# Instructions to follow
Find the word "step" below. Copy each line that has it.
(Data supplied begins)
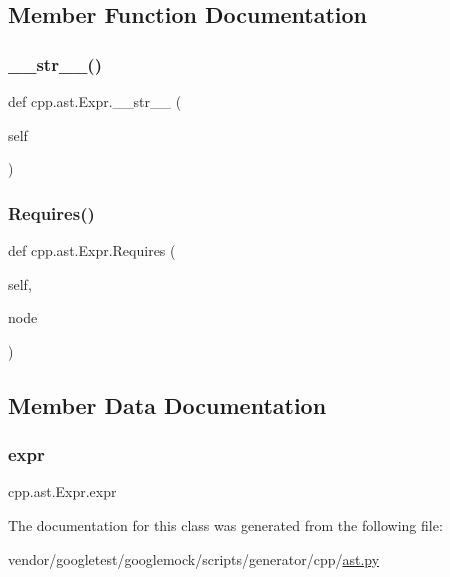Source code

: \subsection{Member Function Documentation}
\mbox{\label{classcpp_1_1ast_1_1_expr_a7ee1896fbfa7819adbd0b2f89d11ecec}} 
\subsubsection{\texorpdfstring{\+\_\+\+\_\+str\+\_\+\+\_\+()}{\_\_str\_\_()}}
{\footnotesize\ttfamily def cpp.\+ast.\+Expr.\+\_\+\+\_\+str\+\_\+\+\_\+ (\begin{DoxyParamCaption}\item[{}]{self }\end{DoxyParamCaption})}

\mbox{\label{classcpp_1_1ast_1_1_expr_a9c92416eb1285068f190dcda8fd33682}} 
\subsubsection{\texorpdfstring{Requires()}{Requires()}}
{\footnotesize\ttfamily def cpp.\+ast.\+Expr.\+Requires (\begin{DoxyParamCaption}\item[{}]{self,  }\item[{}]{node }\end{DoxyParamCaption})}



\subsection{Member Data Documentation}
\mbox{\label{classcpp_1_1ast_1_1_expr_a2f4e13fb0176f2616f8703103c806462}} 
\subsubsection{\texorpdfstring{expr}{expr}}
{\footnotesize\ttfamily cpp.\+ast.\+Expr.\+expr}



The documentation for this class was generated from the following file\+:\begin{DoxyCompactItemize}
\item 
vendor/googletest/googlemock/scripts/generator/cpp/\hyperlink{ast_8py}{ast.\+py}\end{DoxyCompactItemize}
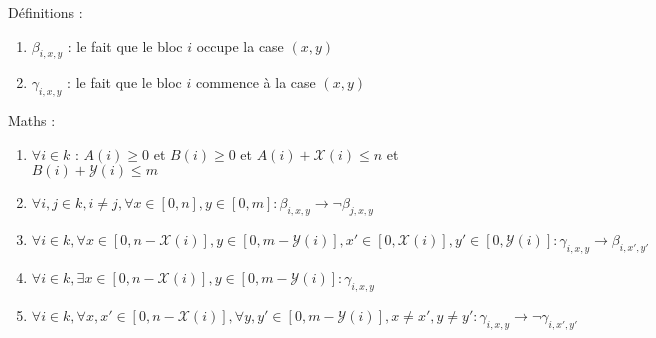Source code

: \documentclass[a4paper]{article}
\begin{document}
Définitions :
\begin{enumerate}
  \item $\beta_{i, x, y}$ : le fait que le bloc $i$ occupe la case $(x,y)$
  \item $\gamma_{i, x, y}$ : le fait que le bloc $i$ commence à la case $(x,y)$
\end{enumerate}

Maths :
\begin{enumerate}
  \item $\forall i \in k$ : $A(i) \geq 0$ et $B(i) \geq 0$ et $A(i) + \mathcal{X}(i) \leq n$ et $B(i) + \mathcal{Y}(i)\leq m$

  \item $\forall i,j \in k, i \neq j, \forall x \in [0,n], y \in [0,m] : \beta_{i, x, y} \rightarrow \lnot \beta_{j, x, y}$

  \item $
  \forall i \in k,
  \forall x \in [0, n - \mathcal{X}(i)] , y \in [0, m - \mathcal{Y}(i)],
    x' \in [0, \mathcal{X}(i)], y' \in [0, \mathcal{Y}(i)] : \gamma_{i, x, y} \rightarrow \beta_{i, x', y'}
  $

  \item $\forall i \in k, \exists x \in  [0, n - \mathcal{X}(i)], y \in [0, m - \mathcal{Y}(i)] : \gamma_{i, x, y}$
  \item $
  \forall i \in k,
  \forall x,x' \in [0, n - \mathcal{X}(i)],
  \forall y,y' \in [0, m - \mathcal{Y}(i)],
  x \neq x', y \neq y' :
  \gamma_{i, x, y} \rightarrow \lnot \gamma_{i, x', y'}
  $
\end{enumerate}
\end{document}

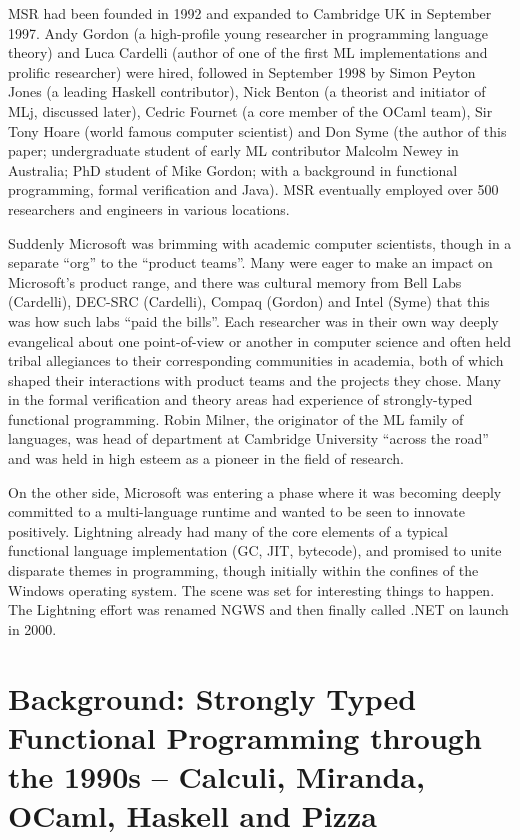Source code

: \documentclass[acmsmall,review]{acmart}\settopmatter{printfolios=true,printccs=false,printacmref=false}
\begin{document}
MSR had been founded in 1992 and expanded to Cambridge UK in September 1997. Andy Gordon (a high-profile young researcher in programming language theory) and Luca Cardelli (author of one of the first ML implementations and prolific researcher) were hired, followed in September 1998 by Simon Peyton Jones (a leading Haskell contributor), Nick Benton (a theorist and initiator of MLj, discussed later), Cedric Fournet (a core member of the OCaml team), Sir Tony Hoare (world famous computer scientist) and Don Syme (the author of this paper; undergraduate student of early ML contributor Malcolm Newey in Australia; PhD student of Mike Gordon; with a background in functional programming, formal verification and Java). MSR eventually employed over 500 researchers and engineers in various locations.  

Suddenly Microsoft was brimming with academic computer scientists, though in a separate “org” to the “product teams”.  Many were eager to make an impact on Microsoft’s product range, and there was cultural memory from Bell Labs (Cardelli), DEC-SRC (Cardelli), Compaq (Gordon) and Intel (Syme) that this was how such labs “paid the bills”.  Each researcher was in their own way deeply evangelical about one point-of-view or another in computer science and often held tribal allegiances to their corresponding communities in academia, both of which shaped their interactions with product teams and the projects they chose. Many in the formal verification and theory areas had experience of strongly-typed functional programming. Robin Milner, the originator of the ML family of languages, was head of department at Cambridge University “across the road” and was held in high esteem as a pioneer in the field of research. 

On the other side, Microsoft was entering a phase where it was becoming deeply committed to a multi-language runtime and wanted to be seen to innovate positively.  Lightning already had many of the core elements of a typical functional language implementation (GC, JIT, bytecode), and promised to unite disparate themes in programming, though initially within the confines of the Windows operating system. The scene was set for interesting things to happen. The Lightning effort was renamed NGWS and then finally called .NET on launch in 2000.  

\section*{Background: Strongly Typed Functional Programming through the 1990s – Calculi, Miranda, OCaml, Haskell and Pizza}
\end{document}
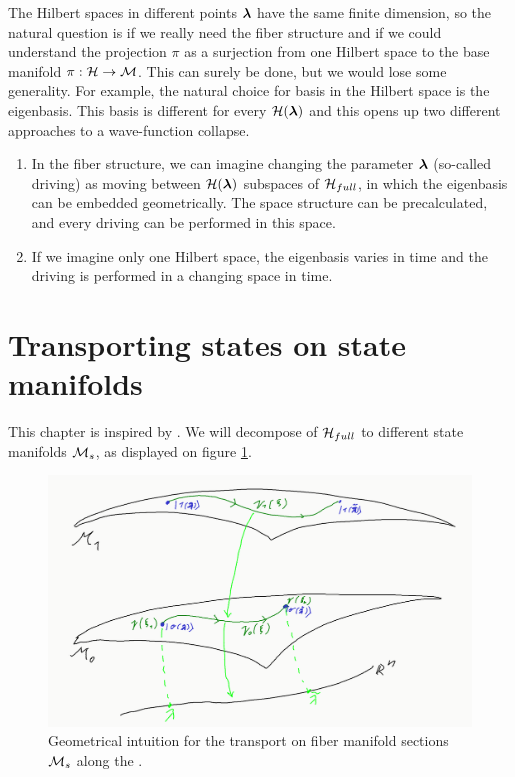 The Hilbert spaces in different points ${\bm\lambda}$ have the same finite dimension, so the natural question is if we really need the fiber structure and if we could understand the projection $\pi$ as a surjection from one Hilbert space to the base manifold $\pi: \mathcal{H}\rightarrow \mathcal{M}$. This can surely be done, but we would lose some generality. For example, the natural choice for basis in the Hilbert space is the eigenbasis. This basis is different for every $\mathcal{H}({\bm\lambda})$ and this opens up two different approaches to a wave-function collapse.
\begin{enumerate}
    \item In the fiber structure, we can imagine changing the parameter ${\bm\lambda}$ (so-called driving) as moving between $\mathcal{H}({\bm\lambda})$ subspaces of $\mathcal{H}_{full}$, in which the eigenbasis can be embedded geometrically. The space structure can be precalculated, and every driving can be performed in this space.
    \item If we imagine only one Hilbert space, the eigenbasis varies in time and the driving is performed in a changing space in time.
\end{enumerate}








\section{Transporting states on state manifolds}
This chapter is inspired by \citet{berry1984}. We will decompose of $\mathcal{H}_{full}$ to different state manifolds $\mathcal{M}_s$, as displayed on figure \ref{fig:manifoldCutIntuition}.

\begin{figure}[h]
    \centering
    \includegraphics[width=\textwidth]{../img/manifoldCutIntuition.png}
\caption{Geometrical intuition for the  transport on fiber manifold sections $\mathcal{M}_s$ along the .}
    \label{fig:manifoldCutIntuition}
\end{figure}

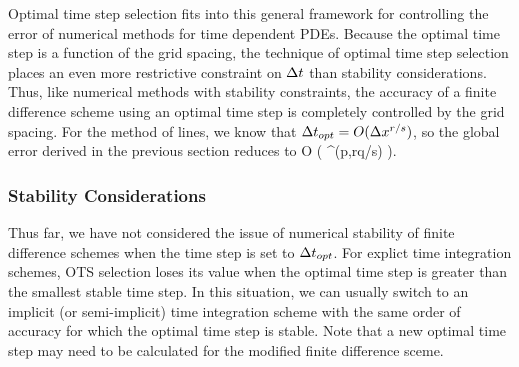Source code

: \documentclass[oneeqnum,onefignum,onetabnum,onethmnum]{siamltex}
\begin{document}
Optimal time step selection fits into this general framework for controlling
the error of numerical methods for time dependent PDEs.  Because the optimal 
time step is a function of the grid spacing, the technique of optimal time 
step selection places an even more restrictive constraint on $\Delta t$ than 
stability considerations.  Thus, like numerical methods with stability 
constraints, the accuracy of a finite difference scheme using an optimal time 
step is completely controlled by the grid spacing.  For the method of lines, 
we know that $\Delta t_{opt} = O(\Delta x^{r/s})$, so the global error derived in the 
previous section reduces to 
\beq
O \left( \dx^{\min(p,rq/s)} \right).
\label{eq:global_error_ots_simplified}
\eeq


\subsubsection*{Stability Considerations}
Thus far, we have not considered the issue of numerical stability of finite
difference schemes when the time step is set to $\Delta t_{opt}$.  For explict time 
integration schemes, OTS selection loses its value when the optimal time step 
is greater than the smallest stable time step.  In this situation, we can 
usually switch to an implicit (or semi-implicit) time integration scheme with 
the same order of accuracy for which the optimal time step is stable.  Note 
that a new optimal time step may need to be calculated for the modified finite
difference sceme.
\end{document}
(Data supplied ends)
(Data supplied begins)
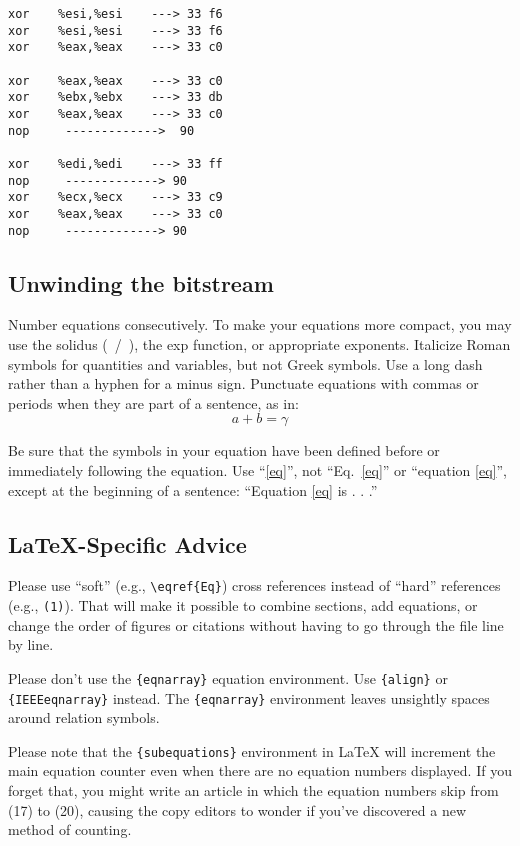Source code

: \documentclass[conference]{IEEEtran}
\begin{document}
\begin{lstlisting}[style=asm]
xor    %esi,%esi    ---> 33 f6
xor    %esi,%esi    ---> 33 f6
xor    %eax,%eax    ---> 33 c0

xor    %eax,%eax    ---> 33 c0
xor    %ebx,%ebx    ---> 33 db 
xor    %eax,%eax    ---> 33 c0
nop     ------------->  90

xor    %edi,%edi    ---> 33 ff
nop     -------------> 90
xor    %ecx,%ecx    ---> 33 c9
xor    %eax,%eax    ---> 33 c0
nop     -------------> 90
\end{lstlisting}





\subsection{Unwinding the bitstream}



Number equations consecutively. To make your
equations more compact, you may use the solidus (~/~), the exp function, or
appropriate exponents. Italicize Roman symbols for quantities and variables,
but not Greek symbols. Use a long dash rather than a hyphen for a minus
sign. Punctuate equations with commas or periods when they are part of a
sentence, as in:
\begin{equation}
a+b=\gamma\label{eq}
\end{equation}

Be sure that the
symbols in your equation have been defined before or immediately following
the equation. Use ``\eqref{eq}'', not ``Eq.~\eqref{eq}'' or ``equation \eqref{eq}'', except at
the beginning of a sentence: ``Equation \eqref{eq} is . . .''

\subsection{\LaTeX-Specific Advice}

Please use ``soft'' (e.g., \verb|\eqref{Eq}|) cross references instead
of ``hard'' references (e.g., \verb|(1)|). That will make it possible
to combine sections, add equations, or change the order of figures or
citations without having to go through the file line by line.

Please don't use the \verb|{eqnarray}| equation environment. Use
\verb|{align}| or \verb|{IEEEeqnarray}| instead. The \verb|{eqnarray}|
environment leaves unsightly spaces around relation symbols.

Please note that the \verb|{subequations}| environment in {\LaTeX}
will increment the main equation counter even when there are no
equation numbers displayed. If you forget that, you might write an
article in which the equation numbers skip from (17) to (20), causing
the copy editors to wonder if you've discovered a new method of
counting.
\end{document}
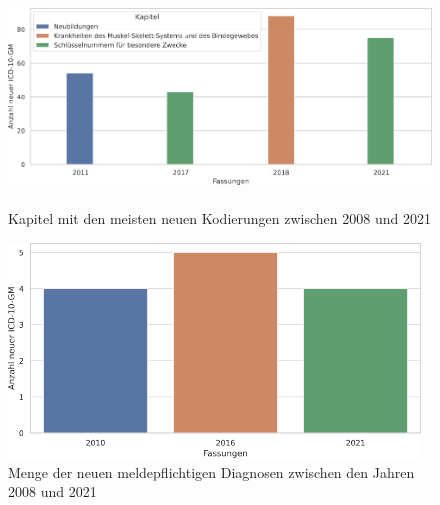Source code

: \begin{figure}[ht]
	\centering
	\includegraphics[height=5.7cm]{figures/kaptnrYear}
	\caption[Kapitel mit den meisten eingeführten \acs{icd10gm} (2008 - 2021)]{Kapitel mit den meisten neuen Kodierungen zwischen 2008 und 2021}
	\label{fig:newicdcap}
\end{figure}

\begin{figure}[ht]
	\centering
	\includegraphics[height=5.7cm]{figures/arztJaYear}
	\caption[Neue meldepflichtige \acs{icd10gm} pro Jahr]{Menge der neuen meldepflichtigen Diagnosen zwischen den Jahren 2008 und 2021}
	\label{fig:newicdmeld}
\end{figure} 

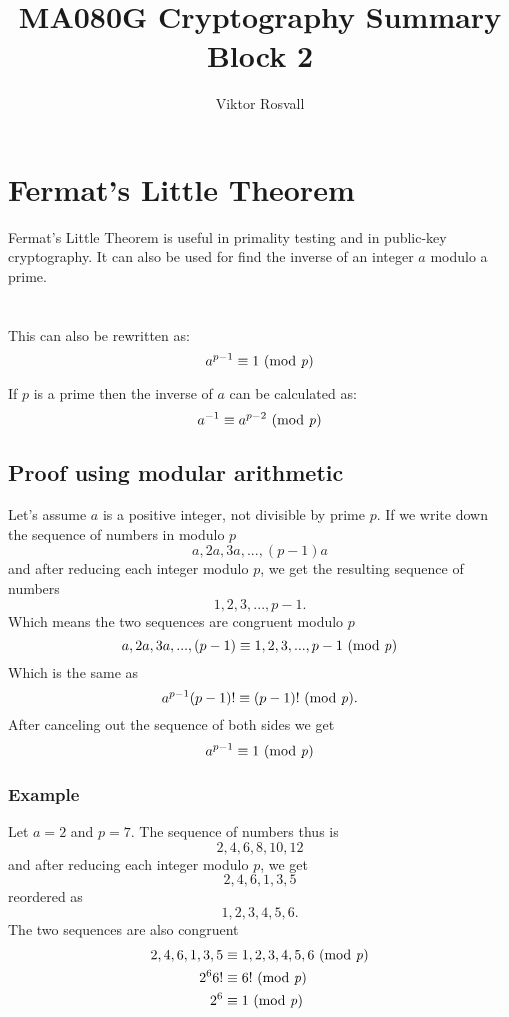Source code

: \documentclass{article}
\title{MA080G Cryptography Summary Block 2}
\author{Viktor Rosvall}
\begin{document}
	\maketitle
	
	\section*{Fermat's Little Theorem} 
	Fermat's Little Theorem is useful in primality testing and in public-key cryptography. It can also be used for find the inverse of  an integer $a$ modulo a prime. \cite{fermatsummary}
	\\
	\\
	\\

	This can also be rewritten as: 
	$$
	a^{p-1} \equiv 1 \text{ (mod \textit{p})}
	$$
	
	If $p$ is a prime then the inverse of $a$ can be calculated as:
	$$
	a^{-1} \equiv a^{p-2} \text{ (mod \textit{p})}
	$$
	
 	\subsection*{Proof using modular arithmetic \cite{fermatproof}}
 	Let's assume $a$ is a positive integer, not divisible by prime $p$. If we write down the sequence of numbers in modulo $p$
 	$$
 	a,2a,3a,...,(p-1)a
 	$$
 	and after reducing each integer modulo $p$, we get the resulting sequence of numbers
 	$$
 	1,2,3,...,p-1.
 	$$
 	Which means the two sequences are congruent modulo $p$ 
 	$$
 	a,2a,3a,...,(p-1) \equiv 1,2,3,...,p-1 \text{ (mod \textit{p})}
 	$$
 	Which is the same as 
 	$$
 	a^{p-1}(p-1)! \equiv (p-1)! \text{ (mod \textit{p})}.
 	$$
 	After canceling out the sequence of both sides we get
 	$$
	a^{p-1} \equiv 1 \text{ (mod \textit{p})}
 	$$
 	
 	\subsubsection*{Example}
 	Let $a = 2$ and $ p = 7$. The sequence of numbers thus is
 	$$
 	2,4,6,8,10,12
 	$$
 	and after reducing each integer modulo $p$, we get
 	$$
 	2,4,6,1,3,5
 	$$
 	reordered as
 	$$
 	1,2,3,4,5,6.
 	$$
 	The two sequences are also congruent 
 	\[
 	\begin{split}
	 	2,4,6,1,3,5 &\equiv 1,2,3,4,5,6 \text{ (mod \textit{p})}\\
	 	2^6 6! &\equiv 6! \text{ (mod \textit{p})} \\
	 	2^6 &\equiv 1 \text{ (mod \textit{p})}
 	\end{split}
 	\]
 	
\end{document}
(Data supplied ends)
# Task result
Optimal time step selection fits into this general framework for controlling
time step is a function of the grid spacing, the technique of optimal time 
step selection places an even more restrictive constraint on $\Delta t$ than 
step is completely controlled by the grid spacing.  For the method of lines, 
difference schemes when the time step is set to $\Delta t_{opt}$.  For explict time 
integration schemes, OTS selection loses its value when the optimal time step 
is greater than the smallest stable time step.  In this situation, we can 
the same order of accuracy for which the optimal time step is stable.  Note 
that a new optimal time step may need to be calculated for the modified finite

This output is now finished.